## Supplied material
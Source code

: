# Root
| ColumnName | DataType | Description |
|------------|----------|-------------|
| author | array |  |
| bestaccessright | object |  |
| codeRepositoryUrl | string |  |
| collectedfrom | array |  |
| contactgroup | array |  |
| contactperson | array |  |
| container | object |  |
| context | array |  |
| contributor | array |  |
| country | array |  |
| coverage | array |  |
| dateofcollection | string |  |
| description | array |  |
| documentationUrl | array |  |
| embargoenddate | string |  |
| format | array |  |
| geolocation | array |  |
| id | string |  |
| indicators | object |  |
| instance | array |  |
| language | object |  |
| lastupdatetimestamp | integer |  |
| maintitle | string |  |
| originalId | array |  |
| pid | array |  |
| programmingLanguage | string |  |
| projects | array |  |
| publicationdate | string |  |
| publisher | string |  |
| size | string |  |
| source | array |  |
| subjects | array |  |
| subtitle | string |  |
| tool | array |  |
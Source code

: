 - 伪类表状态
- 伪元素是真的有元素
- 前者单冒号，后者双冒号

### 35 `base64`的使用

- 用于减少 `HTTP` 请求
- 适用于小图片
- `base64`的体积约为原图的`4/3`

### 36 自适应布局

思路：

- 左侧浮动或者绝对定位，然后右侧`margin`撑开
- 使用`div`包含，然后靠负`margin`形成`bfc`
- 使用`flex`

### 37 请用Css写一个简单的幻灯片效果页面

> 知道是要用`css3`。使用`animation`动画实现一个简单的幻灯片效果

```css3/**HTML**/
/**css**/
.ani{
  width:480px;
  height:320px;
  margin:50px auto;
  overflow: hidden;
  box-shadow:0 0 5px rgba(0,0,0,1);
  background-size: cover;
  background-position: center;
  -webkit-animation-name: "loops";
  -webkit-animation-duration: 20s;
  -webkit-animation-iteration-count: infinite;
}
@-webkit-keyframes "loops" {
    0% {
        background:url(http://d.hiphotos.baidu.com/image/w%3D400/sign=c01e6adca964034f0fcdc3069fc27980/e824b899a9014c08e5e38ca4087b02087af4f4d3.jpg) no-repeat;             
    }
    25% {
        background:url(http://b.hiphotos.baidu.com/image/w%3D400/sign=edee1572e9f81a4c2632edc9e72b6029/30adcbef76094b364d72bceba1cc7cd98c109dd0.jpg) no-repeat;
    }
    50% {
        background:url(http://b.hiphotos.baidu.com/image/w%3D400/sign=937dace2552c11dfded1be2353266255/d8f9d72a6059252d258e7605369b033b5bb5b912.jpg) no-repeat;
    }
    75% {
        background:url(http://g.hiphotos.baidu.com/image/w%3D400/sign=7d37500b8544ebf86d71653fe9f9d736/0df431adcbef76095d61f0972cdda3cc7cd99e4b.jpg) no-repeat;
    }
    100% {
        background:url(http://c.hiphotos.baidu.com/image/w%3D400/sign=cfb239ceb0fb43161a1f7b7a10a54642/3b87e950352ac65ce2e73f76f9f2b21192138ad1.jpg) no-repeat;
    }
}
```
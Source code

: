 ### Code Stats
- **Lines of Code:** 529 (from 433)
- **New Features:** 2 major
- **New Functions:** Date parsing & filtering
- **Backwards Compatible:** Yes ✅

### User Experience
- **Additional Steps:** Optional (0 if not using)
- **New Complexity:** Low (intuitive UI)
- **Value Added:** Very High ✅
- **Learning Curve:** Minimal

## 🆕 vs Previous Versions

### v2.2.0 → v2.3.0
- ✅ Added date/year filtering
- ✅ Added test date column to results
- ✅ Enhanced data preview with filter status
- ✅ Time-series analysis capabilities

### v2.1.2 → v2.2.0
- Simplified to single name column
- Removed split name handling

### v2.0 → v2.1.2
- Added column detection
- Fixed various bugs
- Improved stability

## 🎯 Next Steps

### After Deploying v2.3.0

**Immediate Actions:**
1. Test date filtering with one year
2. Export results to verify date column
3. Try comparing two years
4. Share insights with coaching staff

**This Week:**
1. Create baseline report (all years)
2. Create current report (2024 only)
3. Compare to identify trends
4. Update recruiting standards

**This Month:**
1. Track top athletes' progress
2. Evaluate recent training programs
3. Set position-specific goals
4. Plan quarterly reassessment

## Brief
Search the preceding listing for "results" and extract every line where it is found.

## Final answer
- ✅ Added test date column to results
2. Export results to verify date column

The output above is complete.